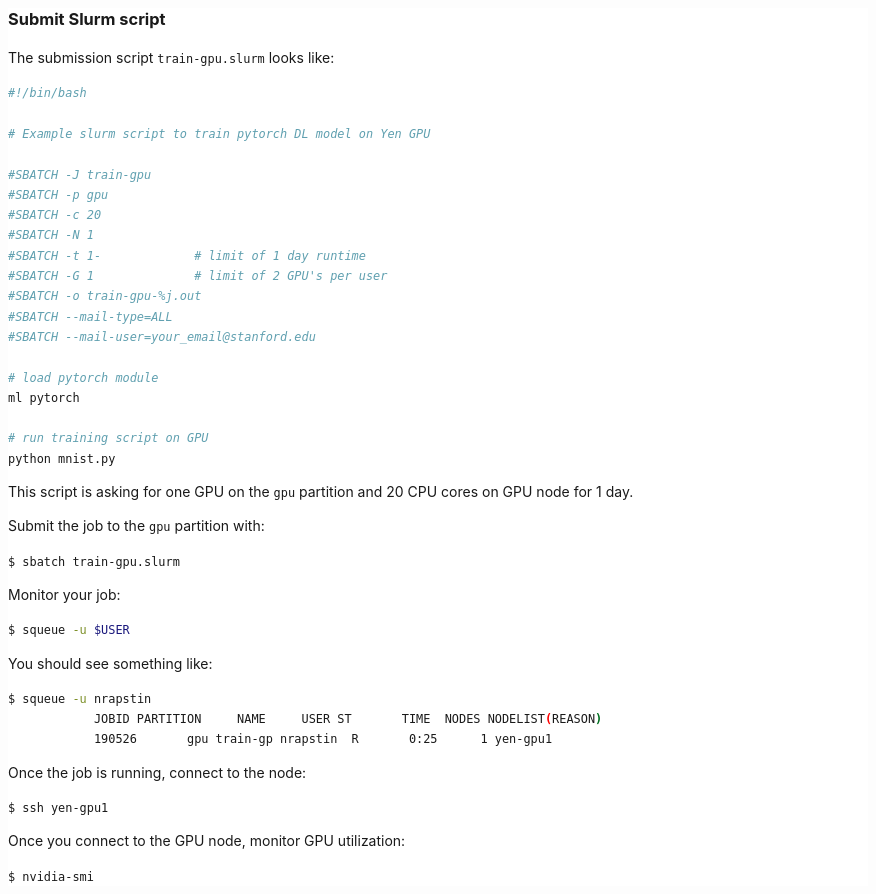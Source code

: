 ### Submit Slurm script

The submission script `train-gpu.slurm` looks like:

```bash
#!/bin/bash

# Example slurm script to train pytorch DL model on Yen GPU

#SBATCH -J train-gpu
#SBATCH -p gpu
#SBATCH -c 20
#SBATCH -N 1
#SBATCH -t 1-             # limit of 1 day runtime
#SBATCH -G 1              # limit of 2 GPU's per user
#SBATCH -o train-gpu-%j.out
#SBATCH --mail-type=ALL
#SBATCH --mail-user=your_email@stanford.edu

# load pytorch module 
ml pytorch

# run training script on GPU
python mnist.py
```

This script is asking for one GPU on the `gpu` partition and 20 CPU cores on GPU node for 1 day. 

Submit the job to the `gpu` partition with:

```bash
$ sbatch train-gpu.slurm
```

Monitor your job:

```bash
$ squeue -u $USER
```

You should see something like:

```bash
$ squeue -u nrapstin
            JOBID PARTITION     NAME     USER ST       TIME  NODES NODELIST(REASON)
            190526       gpu train-gp nrapstin  R       0:25      1 yen-gpu1
```

Once the job is running, connect to the node:

```bash
$ ssh yen-gpu1
```

Once you connect to the GPU node, monitor GPU utilization:

```bash
$ nvidia-smi
```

*****

What the task requires: Say how many lines in the listing above hold "limit". Give the number only.

Exercise response: 2